In 1898, battleships fought at short range. In the Battle of Santiago on July 3, 1898, not one of the 13-inch shells fired by American battleships struck a Spanish ship. Only 13 of the 319 8-inch shells fired by the U.S. ships struck their intended targets. Seven years later, at the Battle of Tsushima between Russian and Japanese fleets, the accuracy of heavy naval guns had not improved much. Japanese gunners were able to hit Russian battleships at 6,000 yards, or less than 3 ½ miles, but the most severe damage inflicted on the Russian ships came at a range of 4,700 yards, or about 2 2/3 miles, and it was not the biggest guns that did the most damage.
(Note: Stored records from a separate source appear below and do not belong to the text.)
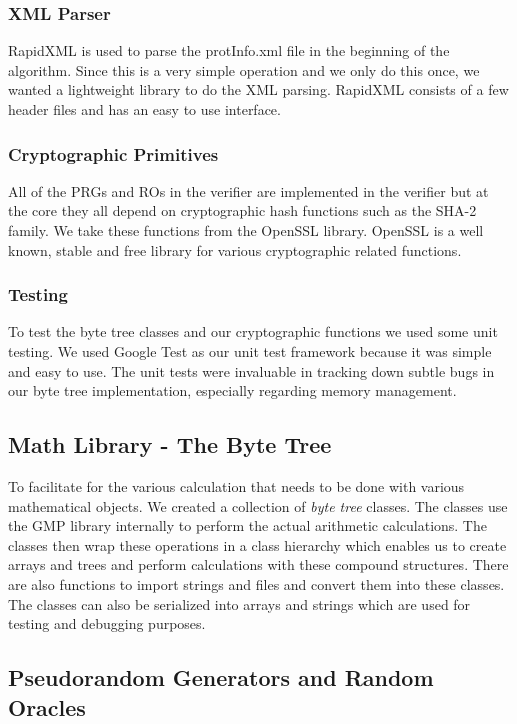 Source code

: \subsubsection{XML Parser}

RapidXML is used to parse the protInfo.xml file in the beginning of
the algorithm. Since this is a very simple operation and we only do
this once, we wanted a lightweight library to do the XML
parsing. RapidXML consists of a few header files and has an easy to
use interface.

\subsubsection{Cryptographic Primitives}

All of the PRGs and ROs in the verifier are implemented in the
verifier but at the core they all depend on cryptographic hash
functions such as the SHA-2 family. We take these functions from the
OpenSSL library. OpenSSL is a well known, stable and free library for
various cryptographic related functions.

\subsubsection{Testing}

To test the byte tree classes and our cryptographic functions we used
some unit testing. We used Google Test as our unit test framework
because it was simple and easy to use. The unit tests were invaluable
in tracking down subtle bugs in our byte tree implementation,
especially regarding memory management.

\subsection{Math Library - The Byte Tree}

To facilitate for the various calculation that needs to be done with
various mathematical objects. We created a collection of \emph{byte
  tree} classes. The classes use the GMP library internally to perform
the actual arithmetic calculations. The classes then wrap these
operations in a class hierarchy which enables us to create arrays and
trees and perform calculations with these compound structures. There
are also functions to import strings and files and convert them into
these classes. The classes can also be serialized into arrays and
strings which are used for testing and debugging purposes.

\subsection{Pseudorandom Generators and Random Oracles}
The larger navies recognized that the big guns were not accurate at long range, and therefore they built battleships that carried intermediate batteries of 8-inch, 7-inch, and 6-inch guns—as well as many smaller weapons to ward off torpedo boats. But by the time the United States dispatched its Great White Fleet from Hampton Roads, Virginia, on an around-the-world cruise in 1907, a revolution was in the making. The big guns were becoming accurate at long range. They had to. Otherwise, the inexpensive, fast, and highly maneuverable torpedo boats every navy was building would make the battleship obsolete.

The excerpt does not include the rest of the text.